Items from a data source
· · · ·
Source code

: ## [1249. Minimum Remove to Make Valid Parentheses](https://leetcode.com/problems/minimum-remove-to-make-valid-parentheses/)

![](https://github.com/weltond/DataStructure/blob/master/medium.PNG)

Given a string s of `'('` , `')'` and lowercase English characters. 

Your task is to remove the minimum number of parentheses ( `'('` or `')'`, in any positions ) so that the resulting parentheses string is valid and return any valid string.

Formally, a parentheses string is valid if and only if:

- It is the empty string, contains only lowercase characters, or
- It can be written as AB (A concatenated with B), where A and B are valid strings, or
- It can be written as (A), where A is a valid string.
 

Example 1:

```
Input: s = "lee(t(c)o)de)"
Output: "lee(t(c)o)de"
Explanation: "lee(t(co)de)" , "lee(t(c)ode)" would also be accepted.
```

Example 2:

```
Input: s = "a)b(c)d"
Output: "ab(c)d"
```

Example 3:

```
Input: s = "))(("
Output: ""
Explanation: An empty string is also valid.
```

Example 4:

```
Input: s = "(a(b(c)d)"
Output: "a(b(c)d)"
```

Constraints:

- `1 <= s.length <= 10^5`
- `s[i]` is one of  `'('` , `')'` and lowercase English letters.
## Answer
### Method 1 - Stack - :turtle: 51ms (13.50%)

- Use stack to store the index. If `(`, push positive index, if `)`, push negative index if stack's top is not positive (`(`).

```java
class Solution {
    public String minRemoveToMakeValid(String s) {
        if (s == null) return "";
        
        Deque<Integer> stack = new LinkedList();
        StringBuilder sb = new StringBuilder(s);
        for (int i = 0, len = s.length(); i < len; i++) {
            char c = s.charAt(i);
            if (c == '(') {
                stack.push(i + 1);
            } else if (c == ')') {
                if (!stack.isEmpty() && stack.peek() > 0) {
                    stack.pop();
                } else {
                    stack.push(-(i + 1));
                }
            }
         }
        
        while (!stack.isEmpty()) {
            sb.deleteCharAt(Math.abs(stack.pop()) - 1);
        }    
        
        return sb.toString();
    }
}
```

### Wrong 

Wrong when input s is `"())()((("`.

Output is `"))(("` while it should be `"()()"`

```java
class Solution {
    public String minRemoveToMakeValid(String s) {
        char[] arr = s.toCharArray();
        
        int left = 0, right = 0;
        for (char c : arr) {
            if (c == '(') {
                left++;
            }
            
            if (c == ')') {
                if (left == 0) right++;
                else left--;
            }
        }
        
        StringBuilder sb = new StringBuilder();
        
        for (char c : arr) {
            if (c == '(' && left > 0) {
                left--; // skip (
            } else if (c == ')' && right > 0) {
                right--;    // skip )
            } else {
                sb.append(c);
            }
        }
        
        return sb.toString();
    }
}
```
· · · ·
■ **TASK**
Show me every line of the entries above that holds "right".

■ **ANSWER FOR THE TASK**
        int left = 0, right = 0;
                if (left == 0) right++;
            } else if (c == ')' && right > 0) {
                right--;    // skip )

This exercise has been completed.